| What you should do |
Write out the listing below without alteration, omitting its pictures.

| Provided data |

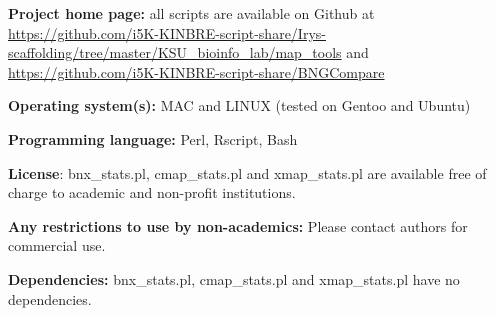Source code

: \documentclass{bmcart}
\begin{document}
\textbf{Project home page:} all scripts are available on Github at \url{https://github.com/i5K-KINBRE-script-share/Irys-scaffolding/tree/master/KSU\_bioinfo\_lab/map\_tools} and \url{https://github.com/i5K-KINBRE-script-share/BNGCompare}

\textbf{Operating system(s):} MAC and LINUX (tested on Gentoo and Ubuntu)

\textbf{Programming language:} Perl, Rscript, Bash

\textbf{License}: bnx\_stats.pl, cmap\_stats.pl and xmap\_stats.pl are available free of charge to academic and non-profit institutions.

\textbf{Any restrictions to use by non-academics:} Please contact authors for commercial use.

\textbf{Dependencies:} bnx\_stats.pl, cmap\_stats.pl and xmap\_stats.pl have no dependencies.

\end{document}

| Task result |
Source code

: \documentclass{bmcart}
\begin{document}
\textbf{Project home page:} all scripts are available on Github at \url{https://github.com/i5K-KINBRE-script-share/Irys-scaffolding/tree/master/KSU\_bioinfo\_lab/map\_tools} and \url{https://github.com/i5K-KINBRE-script-share/BNGCompare}

\textbf{Operating system(s):} MAC and LINUX (tested on Gentoo and Ubuntu)

\textbf{Programming language:} Perl, Rscript, Bash

\textbf{License}: bnx\_stats.pl, cmap\_stats.pl and xmap\_stats.pl are available free of charge to academic and non-profit institutions.

\textbf{Any restrictions to use by non-academics:} Please contact authors for commercial use.

\textbf{Dependencies:} bnx\_stats.pl, cmap\_stats.pl and xmap\_stats.pl have no dependencies.

\end{document}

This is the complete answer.